◆ What is being asked
Repeat precisely the span of lines below that opens with the line containing "人の大きさに制約されるため，出口付近で見られる滞留(アーチ現象)の" and closes with the line containing "膨大になることから高速化が求められている．", both included.

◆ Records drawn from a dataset
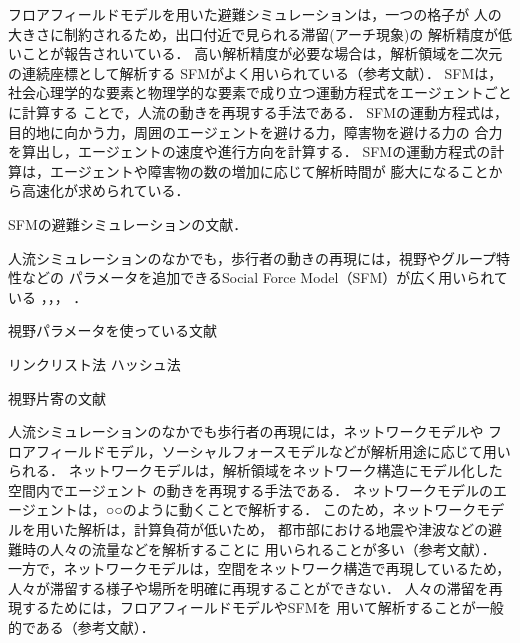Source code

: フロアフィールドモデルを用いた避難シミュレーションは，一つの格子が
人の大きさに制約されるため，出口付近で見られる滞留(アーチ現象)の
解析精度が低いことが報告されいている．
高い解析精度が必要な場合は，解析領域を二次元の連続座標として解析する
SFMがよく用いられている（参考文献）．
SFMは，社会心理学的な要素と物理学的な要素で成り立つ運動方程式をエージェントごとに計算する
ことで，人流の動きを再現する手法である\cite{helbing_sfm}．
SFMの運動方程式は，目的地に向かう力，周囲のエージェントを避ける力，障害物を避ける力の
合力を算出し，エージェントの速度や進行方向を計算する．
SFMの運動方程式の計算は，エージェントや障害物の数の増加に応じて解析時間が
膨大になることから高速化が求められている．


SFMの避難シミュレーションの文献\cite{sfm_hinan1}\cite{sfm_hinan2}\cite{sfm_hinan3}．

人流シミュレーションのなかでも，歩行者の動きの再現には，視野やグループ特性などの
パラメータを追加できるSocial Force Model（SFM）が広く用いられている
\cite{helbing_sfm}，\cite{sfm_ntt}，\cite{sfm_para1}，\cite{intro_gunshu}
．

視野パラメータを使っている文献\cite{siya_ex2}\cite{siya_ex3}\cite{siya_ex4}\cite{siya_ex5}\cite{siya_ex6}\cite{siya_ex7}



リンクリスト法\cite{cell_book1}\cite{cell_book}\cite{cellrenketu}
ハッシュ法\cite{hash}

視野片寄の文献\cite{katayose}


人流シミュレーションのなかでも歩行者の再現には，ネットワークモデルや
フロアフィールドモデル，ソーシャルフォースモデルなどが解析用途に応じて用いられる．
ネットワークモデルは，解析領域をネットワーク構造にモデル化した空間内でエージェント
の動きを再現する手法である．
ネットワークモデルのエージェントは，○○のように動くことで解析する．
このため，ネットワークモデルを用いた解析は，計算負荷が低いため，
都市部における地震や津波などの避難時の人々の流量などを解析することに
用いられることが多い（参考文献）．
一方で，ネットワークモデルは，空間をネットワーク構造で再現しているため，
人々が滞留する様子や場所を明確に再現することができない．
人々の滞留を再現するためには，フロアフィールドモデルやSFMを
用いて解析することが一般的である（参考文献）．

◆ Answer section
人の大きさに制約されるため，出口付近で見られる滞留(アーチ現象)の
解析精度が低いことが報告されいている．
高い解析精度が必要な場合は，解析領域を二次元の連続座標として解析する
SFMがよく用いられている（参考文献）．
SFMは，社会心理学的な要素と物理学的な要素で成り立つ運動方程式をエージェントごとに計算する
ことで，人流の動きを再現する手法である\cite{helbing_sfm}．
SFMの運動方程式は，目的地に向かう力，周囲のエージェントを避ける力，障害物を避ける力の
合力を算出し，エージェントの速度や進行方向を計算する．
SFMの運動方程式の計算は，エージェントや障害物の数の増加に応じて解析時間が
膨大になることから高速化が求められている．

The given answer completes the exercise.